The problem: Please write out, exactly as given, the line that contains "It should put" and all lines that follow it through the end of the listing, and nothing else.

Input material:
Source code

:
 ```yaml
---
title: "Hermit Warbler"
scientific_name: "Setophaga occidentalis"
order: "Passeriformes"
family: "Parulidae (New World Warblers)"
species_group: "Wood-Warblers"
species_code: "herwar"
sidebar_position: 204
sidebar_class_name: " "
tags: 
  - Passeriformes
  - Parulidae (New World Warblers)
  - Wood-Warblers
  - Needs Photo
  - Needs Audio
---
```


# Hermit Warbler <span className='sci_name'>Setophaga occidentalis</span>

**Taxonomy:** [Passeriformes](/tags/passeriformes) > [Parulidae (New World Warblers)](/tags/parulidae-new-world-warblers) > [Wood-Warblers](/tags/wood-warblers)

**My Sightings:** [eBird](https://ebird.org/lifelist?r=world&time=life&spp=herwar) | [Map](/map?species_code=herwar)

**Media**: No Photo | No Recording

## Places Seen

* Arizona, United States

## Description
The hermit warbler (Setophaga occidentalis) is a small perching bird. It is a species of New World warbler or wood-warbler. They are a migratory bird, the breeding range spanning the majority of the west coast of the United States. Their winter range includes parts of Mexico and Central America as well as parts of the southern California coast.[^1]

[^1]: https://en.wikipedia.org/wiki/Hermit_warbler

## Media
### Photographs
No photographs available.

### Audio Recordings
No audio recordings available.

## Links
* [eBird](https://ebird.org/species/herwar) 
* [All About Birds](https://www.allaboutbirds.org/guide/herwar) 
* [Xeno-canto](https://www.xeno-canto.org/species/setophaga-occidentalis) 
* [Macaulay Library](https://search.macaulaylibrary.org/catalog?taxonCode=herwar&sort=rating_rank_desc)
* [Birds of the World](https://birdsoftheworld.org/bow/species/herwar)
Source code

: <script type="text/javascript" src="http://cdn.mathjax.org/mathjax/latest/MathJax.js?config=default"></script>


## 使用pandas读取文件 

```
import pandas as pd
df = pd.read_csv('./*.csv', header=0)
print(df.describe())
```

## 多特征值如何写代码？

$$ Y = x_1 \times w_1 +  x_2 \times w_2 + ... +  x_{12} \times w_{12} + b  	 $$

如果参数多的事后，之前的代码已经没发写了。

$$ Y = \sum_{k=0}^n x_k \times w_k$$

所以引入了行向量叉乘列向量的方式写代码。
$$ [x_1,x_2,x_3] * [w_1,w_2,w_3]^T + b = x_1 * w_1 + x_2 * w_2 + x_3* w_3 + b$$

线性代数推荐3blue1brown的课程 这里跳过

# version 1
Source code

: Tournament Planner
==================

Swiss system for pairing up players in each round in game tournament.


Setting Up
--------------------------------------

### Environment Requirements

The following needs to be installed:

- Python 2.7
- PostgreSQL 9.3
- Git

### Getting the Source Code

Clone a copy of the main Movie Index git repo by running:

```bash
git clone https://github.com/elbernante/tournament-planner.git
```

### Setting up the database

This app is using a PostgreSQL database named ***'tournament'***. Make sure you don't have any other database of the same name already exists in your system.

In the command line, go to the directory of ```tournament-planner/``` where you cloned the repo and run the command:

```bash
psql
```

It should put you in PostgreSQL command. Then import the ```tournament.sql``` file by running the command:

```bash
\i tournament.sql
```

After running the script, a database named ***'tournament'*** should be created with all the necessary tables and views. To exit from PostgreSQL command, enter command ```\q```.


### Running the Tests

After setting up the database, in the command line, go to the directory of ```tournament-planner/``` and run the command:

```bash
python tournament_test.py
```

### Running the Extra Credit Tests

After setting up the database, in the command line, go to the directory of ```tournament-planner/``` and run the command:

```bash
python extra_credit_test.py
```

Result of this task:
It should put you in PostgreSQL command. Then import the ```tournament.sql``` file by running the command:

```bash
\i tournament.sql
```

After running the script, a database named ***'tournament'*** should be created with all the necessary tables and views. To exit from PostgreSQL command, enter command ```\q```.


### Running the Tests

After setting up the database, in the command line, go to the directory of ```tournament-planner/``` and run the command:

```bash
python tournament_test.py
```

### Running the Extra Credit Tests

After setting up the database, in the command line, go to the directory of ```tournament-planner/``` and run the command:

```bash
python extra_credit_test.py
```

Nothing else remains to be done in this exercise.